Категория причинности представляется у Ренувье весьма неясной. Он толкует ее то в духе Мэн-деБирана, то в духе Юма, то в духе Канта. То мы должны понимать причинность по образу и подобию волевого акта, то Ренувье подчеркивает чисто эмпирическую, не необходимую природу причинности, то он признает в ней априорную категорию. He может быть сомнения, что для Ренувье причинность не должна иметь значение необходимой формы познания, ибо главное обоснование ее, по Канту, строится на сплошности опыта, а Ренувье именно эту сплошность принципиально отрицает, справедливо указывая на то, что допущение ее неизбежно приводит к детерминизму. Равным образом Ренувье не учитывает того обстоятельства, что и для Канта нет априорной необходимой связи между данным событием А и предшествовавшими ему известными нам условиями α β γ, но есть априорная необходимость в том, чтобы данное событие вообще имело строго определенные условия для своего возникновения. Последнее категорически отвергается Ренувье.
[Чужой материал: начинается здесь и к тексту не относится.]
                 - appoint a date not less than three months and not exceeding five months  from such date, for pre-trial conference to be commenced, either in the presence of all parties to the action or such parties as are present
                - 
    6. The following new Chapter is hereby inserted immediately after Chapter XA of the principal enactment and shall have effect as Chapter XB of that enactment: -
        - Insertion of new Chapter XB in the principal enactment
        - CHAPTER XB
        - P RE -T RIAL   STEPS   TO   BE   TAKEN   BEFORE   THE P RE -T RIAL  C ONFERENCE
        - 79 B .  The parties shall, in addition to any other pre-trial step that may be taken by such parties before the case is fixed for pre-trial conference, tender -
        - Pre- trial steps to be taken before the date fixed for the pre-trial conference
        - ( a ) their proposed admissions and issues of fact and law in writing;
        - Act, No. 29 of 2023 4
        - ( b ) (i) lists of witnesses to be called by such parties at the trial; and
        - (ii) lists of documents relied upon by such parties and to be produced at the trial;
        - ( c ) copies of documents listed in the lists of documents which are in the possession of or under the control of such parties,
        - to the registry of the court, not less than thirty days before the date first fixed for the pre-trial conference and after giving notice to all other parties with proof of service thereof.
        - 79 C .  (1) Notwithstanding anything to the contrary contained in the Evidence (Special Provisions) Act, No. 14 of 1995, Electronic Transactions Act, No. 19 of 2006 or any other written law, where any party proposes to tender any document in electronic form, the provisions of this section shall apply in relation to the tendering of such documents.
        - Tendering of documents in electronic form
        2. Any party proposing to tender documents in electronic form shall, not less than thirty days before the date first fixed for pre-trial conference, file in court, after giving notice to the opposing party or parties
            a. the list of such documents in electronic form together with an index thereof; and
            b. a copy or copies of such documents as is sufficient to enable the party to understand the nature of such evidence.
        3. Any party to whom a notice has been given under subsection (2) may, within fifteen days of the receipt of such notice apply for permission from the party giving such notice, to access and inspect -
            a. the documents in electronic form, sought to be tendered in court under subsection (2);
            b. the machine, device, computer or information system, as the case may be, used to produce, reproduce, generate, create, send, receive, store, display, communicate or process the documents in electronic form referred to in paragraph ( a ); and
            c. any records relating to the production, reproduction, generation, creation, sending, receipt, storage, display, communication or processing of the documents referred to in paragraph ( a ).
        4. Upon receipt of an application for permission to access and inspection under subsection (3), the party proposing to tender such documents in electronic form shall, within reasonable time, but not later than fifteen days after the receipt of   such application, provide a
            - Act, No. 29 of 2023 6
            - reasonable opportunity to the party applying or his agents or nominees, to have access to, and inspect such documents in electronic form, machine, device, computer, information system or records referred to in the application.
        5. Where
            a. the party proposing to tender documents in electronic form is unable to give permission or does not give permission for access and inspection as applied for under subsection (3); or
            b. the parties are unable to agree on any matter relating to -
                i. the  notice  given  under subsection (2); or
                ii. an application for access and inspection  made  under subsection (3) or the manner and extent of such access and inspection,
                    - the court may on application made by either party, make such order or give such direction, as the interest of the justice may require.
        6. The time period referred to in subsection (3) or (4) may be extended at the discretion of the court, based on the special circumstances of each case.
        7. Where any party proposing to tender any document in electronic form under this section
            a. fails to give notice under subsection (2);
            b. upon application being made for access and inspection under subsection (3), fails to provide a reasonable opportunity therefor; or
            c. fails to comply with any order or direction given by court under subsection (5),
Чтобы объяснить изменение, Ренувье считает недопустимым разлагать его на бесконечное число степеней, так же как пространство и время (по закону числа), ни слагать из ряда моментов неподвижности, как в кинематографе, но считает нужным слагать всякое заметное изменение из ряда минимальных изменений, между которыми есть скачки. Остается совершенно непостижимым, почему бы этим изменениям нельзя быть снова разложенными на еще меньшие. Ренувье рассуждает сходно с Юмом, который подобным же образом слагал пространство из минимально ощутимых ломтиков (minimum visibile). Правда, Ренувье считает элементарные ломтики времени, пространства и изменения лежащими далеко ниже порога сознания, но все же он тем самым допускает в природе абсолютно малые размеры. Кто может поручиться, что человек или высшие существа, если не невооруженным глазом, то при помощи технических приспособлений (каких-нибудь микрометров), косвенным образом не найдут возможным разделить minimum divisibile? Ренувье скажет, что такое предположение фантастично, что практически невозможно дойти до minimum'a делимости пространства времени и изменения, но это не устранит указанной выше несообразности – нарушения закона относительности: сплошность и прерывность, единство и множество – понятия соотносительные, разрыв между ними ведет к противоречию. Прерывы, скачки и пустоты в природе немыслимы, если их понимать в абсолютном смысле слова – in mundo non datur hiatus во времени и saltus в пространстве.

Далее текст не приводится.